Small sailing boat with sailor
Paul Johnson aboard Venus

The Caribbean became Johnson’s home, where he spent much of his life designing, building and sailing boats, becoming an icon of the ocean cruising world. He died in 2021 at 83, and is widely remembered.

In 1982 Venus was returned to Shetland from Savannah, Georgia, aboard the Troll Viking. Today Venus is in the Scottish Maritime Museum in Irvine, southwest of Glasgow, Scotland.

There’s quite a bit on the web about Johnson, such as:

A Chat with Sailing Legend Paul Erling Johnson | Cruising World

In memory of Paul Erling Johnson – Classic Sailor

PAUL ERLING JOHNSON, LEGENDARY SAILOR (youtube.com)   1:18

Memories from the Sea by friends of Paul Erling Johnson | Blurb Books

A tribute website set up by Mark Boden http://mark_boden.tripod.com/id27.html

The Sailor – Official Trailer | IMDb After sailing the world, loving, drinking and living foolishly, Paul Johnson contemplates his life and death as he turns 80.

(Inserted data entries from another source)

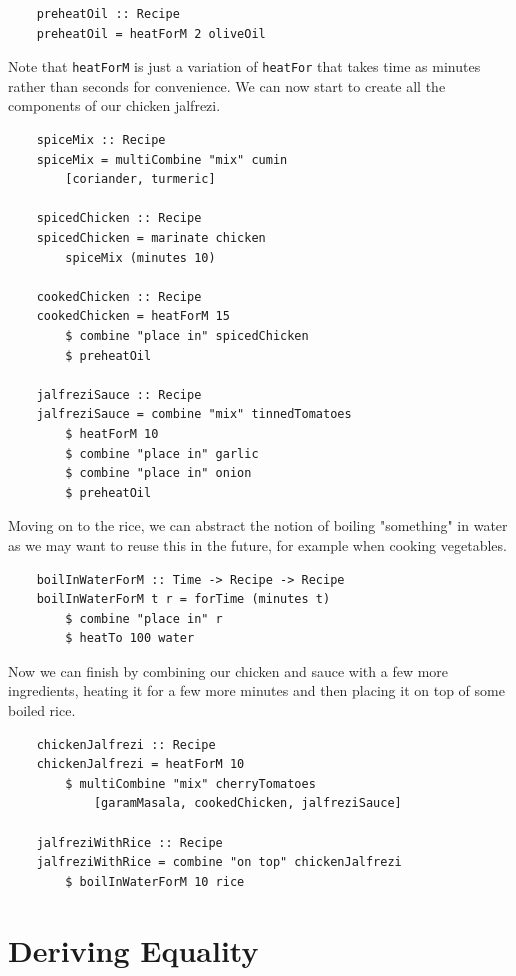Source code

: \documentclass[11pt]{article}
\begin{document}
\begin{lstlisting}
    preheatOil :: Recipe
    preheatOil = heatForM 2 oliveOil
\end{lstlisting}

Note that \texttt{heatForM} is just a variation of \texttt{heatFor} that takes time as
minutes rather than seconds for convenience. We can now start to create all the
components of our chicken jalfrezi.

\begin{lstlisting}
    spiceMix :: Recipe
    spiceMix = multiCombine "mix" cumin
        [coriander, turmeric]

    spicedChicken :: Recipe
    spicedChicken = marinate chicken
        spiceMix (minutes 10)

    cookedChicken :: Recipe
    cookedChicken = heatForM 15
        $ combine "place in" spicedChicken
        $ preheatOil

    jalfreziSauce :: Recipe
    jalfreziSauce = combine "mix" tinnedTomatoes
        $ heatForM 10
        $ combine "place in" garlic
        $ combine "place in" onion
        $ preheatOil
\end{lstlisting}

Moving on to the rice, we can abstract the notion of boiling "something" in water as we may
want to reuse this in the future, for example when cooking vegetables.

\begin{lstlisting}
    boilInWaterForM :: Time -> Recipe -> Recipe
    boilInWaterForM t r = forTime (minutes t) 
        $ combine "place in" r
        $ heatTo 100 water
\end{lstlisting}

Now we can finish by combining our chicken and sauce with a few more ingredients,
heating it for a few more minutes and then placing it on top of some boiled rice.

\begin{lstlisting}
    chickenJalfrezi :: Recipe
    chickenJalfrezi = heatForM 10
        $ multiCombine "mix" cherryTomatoes
            [garamMasala, cookedChicken, jalfreziSauce]

    jalfreziWithRice :: Recipe
    jalfreziWithRice = combine "on top" chickenJalfrezi
        $ boilInWaterForM 10 rice
\end{lstlisting}

\section{Deriving Equality}
\end{document}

We never met Paul Johnson, but Madeira has long been a gathering place for cruising sailors heading out west.

Anchored in deeper water than Yrvind’s Bris and ourselves was singlehander Tom Blackwell and his magnificent 55 ft timber ketch built in 1937, Islander.

Blackwell, by then in his sixties, was in the Navy when he inherited the Cross & Blackwell (pickles anyone?) fortune. “Well” he told Julie and I, “I was orffff!!). He bought himself out of the Navy, acquired Islander, and had been sailing singlehanded around the world ever since. Tom became a good friend, but as I tell in the book, this would be his last circumnavigation. For more on Tom and Islander see https://classicyachtinfo.com/yachts/islander/

In the book, I also write about our friendship with local fisherman. They fished at night for the fearsome-looking Espada. They’d pass by us heading for the market in the early morning and often slip us a fillet or two with a ‘Expressao de aplauso’ (Bravo!).

Espada fish
Espada fish

From another yachtsman in Funchal, Pat Chilton aboard Mary Kate of Arun, I learnt how to work out our position from sunsights at 500 mph. Chilton was an old sea-dog and flyer worthy of his own book, see https://boats-from.co.uk/not-specified/camper-nicholson-38-sailing-yacht-200530/200532

In the book I also mention Heino and Brigitte Sass, aboard their yacht Brisa from Germany, heading west, who had the first quartz clock I’d seen. Heino and Brigitte eventually settled in New Zealand’s Bay of Islands. They became our lifelong friends.

Yacht cabin
A special treat in Funchal breakfast with Heino and Brigitte aboard Brisa

In Madeira I write in the book about hauling out The Aegre to lift her waterline. Here are a few more pictures of that:

Shortly before we sailed on from Madeira, I tell in the book about John Ridgway, the 1966 Atlantic rower, and his wife Marie Christine, and daughter Rebecca (5) flying down to the island from Scotland for a short holiday, the adventure school having closed for the winter. We took them out for a sail and when becalmed a few miles offshore, went swimming. Not many five-year-olds go swimming in water 2.5 miles deep. Rebecca went on (a few years later) to be the first woman to kayak around Cape Horn.

Then we were off to the Canary Islands.